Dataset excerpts
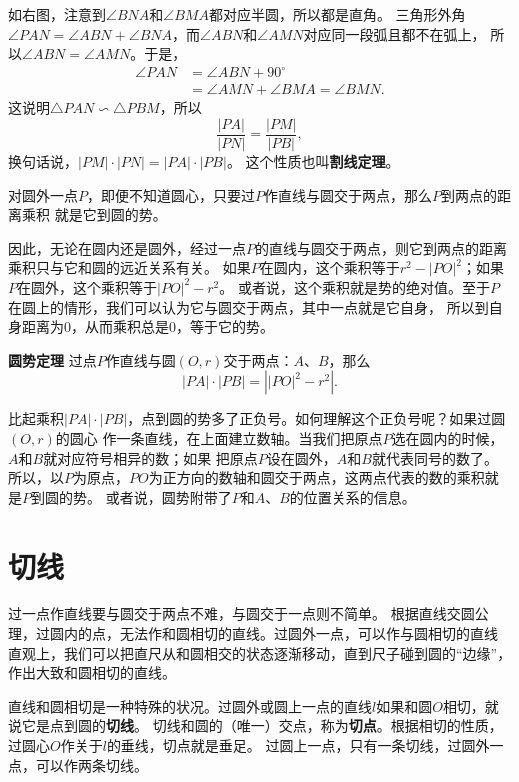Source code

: \documentclass[12pt,UTF8,fontset=none]{ctexbook}
\begin{document}
如右图，注意到$\angle BNA$和$\angle BMA$都对应半圆，所以都是直角。
三角形外角$\angle PAN = \angle ABN + \angle BNA$，而$\angle ABN$和$\angle AMN$对应同一段弧且都不在弧上，
所以$\angle ABN = \angle AMN$。于是，
\begin{align*}
    \angle PAN &= \angle ABN + 90^\circ  \\
    &= \angle AMN + \angle BMA =\angle BMN. 
\end{align*}
这说明$\triangle PAN \backsim \triangle PBM$，所以
$$ \frac{|PA|}{|PN|} = \frac{|PM|}{|PB|},$$
换句话说，$|PM|\cdot |PN| = |PA|\cdot |PB|$。
这个性质也叫\textbf{割线定理}。

对圆外一点$P$，即便不知道圆心，只要过$P$作直线与圆交于两点，那么$P$到两点的距离乘积
就是它到圆的势。

因此，无论在圆内还是圆外，经过一点$P$的直线与圆交于两点，则它到两点的距离乘积只与它和圆的远近关系有关。
如果$P$在圆内，这个乘积等于$r^2 - |PO|^2$；如果$P$在圆外，这个乘积等于$|PO|^2 - r^2$。
或者说，这个乘积就是势的绝对值。至于$P$在圆上的情形，我们可以认为它与圆交于两点，其中一点就是它自身，
所以到自身距离为$0$，从而乘积总是$0$，等于它的势。

\begin{tm}\textbf{圆势定理}\label{tm:0-3-40}
    过点$P$作直线与圆$(O, r)$交于两点：$A$、$B$，那么
    $$ |PA| \cdot |PB| = \left||PO|^2 - r^2\right|. $$
\end{tm}

比起乘积$|PA| \cdot |PB|$，点到圆的势多了正负号。如何理解这个正负号呢？如果过圆$(O,r)$的圆心
作一条直线，在上面建立数轴。当我们把原点$P$选在圆内的时候，$A$和$B$就对应符号相异的数；如果
把原点$P$设在圆外，$A$和$B$就代表同号的数了。
所以，以$P$为原点，$PO$为正方向的数轴和圆交于两点，这两点代表的数的乘积就是$P$到圆的势。
或者说，圆势附带了$P$和$A$、$B$的位置关系的信息。


\section{切线}
过一点作直线要与圆交于两点不难，与圆交于一点则不简单。
根据直线交圆公理，过圆内的点，无法作和圆相切的直线。过圆外一点，可以作与圆相切的直线
直观上，我们可以把直尺从和圆相交的状态逐渐移动，直到尺子碰到圆的“边缘”，作出大致和圆相切的直线。

直线和圆相切是一种特殊的状况。过圆外或圆上一点的直线$l$如果和圆$O$相切，就说它是点到圆的\textbf{切线}。
切线和圆的（唯一）交点，称为\textbf{切点}。根据相切的性质，过圆心$O$作关于$l$的垂线，切点就是垂足。
过圆上一点，只有一条切线，过圆外一点，可以作两条切线。
\end{document}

Problem details:
From the first line above to the line containing "PAN &= \angle", repeat each line exactly. Pictures stay out.

The answer:
Source code

: \documentclass[12pt,UTF8,fontset=none]{ctexbook}
\begin{document}
如右图，注意到$\angle BNA$和$\angle BMA$都对应半圆，所以都是直角。
三角形外角$\angle PAN = \angle ABN + \angle BNA$，而$\angle ABN$和$\angle AMN$对应同一段弧且都不在弧上，
所以$\angle ABN = \angle AMN$。于是，
\begin{align*}
    \angle PAN &= \angle ABN + 90^\circ  \\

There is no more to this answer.